Рядом с мало оригинальными, но поданными с претензией на оригинальность, мыслями Адамовича одна представляется действительно оригинальной, но и довольно странной: главный свой упрек зарубежной литературе Адамович бросает за то, что она, мол, не сумела наладить диалог с Советской Россией. Как такой диалог мог и должен был быть налажен, и почему в его “неудаче” повинна эмиграция, Адамович не объясняет, и мысль его остается читателю неясной. Он пишет: “…жаль становится все-таки, что диалога с советской Россией в эмигрантской литературе не наладилось. Или хотя бы – монолога, туда обращенного, без надежды и расчета на внятный ответ, с одним лишь вычитыванием между строк в приходящих оттуда книгах”. Такой монолог, по словам Адамовича, у Шмелева звучал яснее, чем у других, но это был “монолог, бедный мыслью, богатый лишь чувством, слишком запальчивый, возмущенно-заносчивый, с постоянными срывами в обывательщину, совсем не то, одним словом, что услышать хотелось бы”. Далее Адамович говорит, что “более высокий тон” был взят Мариной Цветаевой, у которой тоже был слышен этот монолог. Но на все это можно ответить, что для диалога нужен собеседник, а Советская Россия (и советская литература) таким свободным собеседником быть не могла. Монологом же в каком-то смысле – в смысле обращенности к России, о которой говорит Адамович – была почти вся эмигрантская литература, а не одни Шмелев и Цветаева. Какого диалога хотел Адамович и какого диалога не получилось, остается неясным. Даже сейчас, когда в советской литературе начинают раздаваться свободные голоса, начинает звучать тема свободного творчества, едва ли можно мечтать о настоящем диалоге: в лучшем случае можно говорить о какой-то подспудной перекличке отдельных голосов (и здесь я имею в виду не роман Дудинцева и другие образцы нынешней “обличительной” литературы, но это уже тема для отдельной статьи).
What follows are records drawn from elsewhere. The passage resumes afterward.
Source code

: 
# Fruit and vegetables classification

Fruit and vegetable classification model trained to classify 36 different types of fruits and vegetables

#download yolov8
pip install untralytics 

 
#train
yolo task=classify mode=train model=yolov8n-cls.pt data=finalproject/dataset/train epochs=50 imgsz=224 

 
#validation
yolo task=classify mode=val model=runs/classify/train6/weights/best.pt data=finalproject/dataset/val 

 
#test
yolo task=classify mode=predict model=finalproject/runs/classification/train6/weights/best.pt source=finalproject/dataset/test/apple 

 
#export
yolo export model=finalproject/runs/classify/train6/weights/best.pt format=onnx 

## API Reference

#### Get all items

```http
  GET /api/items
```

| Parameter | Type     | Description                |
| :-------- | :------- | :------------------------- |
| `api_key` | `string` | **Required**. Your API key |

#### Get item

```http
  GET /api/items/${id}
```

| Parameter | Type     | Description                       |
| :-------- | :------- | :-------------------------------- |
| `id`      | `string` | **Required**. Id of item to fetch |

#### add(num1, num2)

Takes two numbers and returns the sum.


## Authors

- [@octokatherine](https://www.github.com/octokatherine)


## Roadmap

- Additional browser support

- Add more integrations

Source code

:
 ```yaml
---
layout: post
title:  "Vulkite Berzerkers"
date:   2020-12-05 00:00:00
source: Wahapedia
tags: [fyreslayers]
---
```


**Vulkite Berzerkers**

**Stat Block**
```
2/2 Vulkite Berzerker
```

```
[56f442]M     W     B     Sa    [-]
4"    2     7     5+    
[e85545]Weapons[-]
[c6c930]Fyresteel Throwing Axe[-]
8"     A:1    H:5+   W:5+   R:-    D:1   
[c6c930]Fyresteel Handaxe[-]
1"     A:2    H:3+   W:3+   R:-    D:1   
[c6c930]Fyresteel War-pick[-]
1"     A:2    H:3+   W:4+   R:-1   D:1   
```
В заключительной главе книги Адамович вновь касается вопроса об отношении эмиграции к советской литературе и к Советской России вообще. И тут опять много неясного, недосказанного, двусмысленного. Вопросы без ответов или ответы с бесчисленными оговорками. Недосказанность – отличительная черта поэзии Адамовича, отмеченная когда-то Зинаидой Гиппиус. Но одно дело – поэзия, а другое – критика и публицистика, в пределы которой вторгается здесь Адамович. И у того, кто читал французскую книгу Адамовича, написанную им в период его советофильства, неизбежно возникает, в связи с последней главой его русской книги, множество вопросов к нему.
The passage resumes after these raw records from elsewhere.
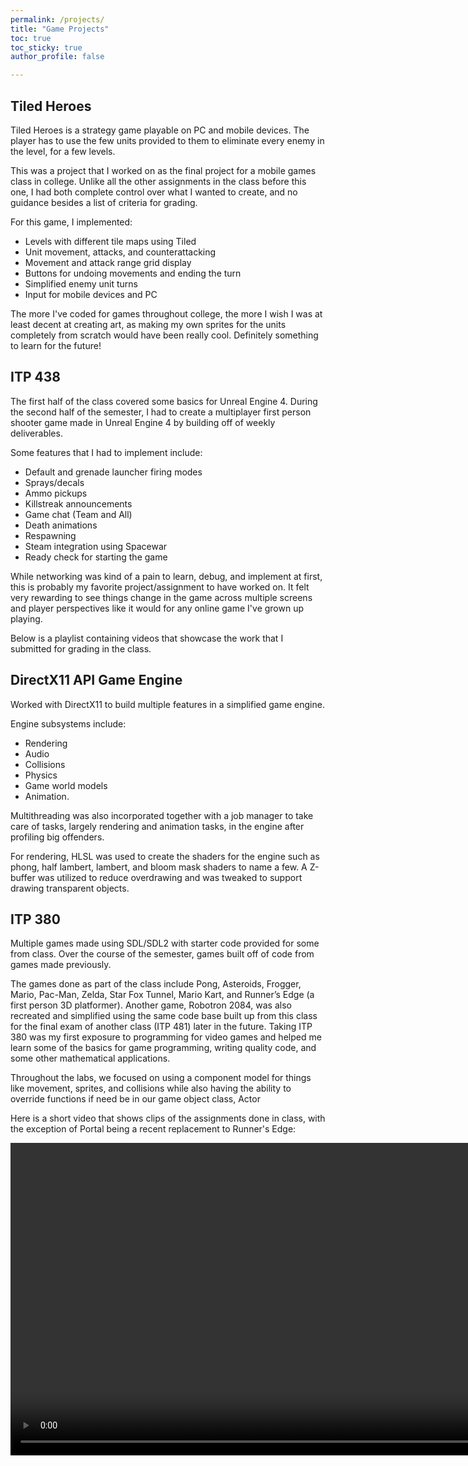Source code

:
 ```yaml
---
permalink: /projects/
title: "Game Projects"
toc: true
toc_sticky: true
author_profile: false

---
```


## Tiled Heroes

Tiled Heroes is a strategy game playable on PC and mobile devices. The player has to use the few units provided to them to eliminate every enemy in the level, for a few levels. 

This was a project that I worked on as the final project for a mobile games class in college. Unlike all the other assignments in the class before this one, I had both complete control over what I wanted to create, and no guidance besides a list of criteria for grading.

For this game, I implemented:
- Levels with different tile maps using Tiled
- Unit movement, attacks, and counterattacking
- Movement and attack range grid display
- Buttons for undoing movements and ending the turn
- Simplified enemy unit turns
- Input for mobile devices and PC

The more I've coded for games throughout college, the more I wish I was at least decent at creating art, as making my own sprites for the units completely from scratch would have been really cool. Definitely something to learn for the future!

## ITP 438

The first half of the class covered some basics for Unreal Engine 4. During the second half of the semester, I had to create a multiplayer first person shooter game made in Unreal Engine 4 by building off of weekly deliverables.

Some features that I had to implement include:
- Default and grenade launcher firing modes
- Sprays/decals
- Ammo pickups
- Killstreak announcements
- Game chat (Team and All)
- Death animations
- Respawning
- Steam integration using Spacewar
- Ready check for starting the game

While networking was kind of a pain to learn, debug, and implement at first, this is probably my favorite project/assignment to have worked on. It felt very rewarding to see things change in the game across multiple screens and player perspectives like it would for any online game I've grown up playing. 

Below is a playlist containing videos that showcase the work that I submitted for grading in the class. 

## DirectX11 API Game Engine

Worked with DirectX11 to build multiple features in a simplified game engine. 

Engine subsystems include:
- Rendering
- Audio
- Collisions
- Physics
- Game world models
- Animation.

Multithreading was also incorporated together with a job manager to take care of tasks, largely rendering and animation tasks, in the engine after profiling big offenders.

For rendering, HLSL was used to create the shaders for the engine such as phong, half lambert, lambert, and bloom mask shaders to name a few. A Z-buffer was utilized to reduce overdrawing and was tweaked to support drawing transparent objects.

## ITP 380

Multiple games made using SDL/SDL2 with starter code provided for some from class. Over the course of the semester, games built off of code from games made previously.  

The games done as part of the class include Pong, Asteroids, Frogger, Mario, Pac-Man, Zelda, Star Fox Tunnel, Mario Kart, and Runner’s Edge (a first person 3D platformer). Another game, Robotron 2084, was also recreated and simplified using the same code base built up from this class for the final exam of another class (ITP 481) later in the future. Taking ITP 380 was my first exposure to programming for video games and helped me learn some of the basics for game programming, writing quality code, and some other mathematical applications.

Throughout the labs, we focused on using a component model for things like movement, sprites, and collisions while also having the ability to override functions if need be in our game object class, Actor

Here is a short video that shows clips of the assignments done in class, with the exception of Portal being a recent replacement to Runner's Edge:

<video width="875" height="500" controls="controls">
  <source src="/assets/videos/HypeTrailer5.mp4" type="video/mp4">
</video>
Об Адамовиче часто говорят как об ученике Иннокентия Анненского. Его критические этюды сравнивают с “Книгами отражений” Анненского. Возможно, что свой импрессионизм Адамович заимствовал у Анненского. Анненский – вершина русской импрессионистической критики. У него много художнических прозрений, но много и спорного, и неверного. Но это был вообще период преобладания импрессионизма в критике. После выучки у формалистов – даже если их взглядов целиком не принимать и не разделять – такой субъективный импрессионизм нас уже не удовлетворяет. В критике Адамовича нет ни теоретической “базы”, ни исторического кругозора. И к тому же Адамович все-таки не Анненский!»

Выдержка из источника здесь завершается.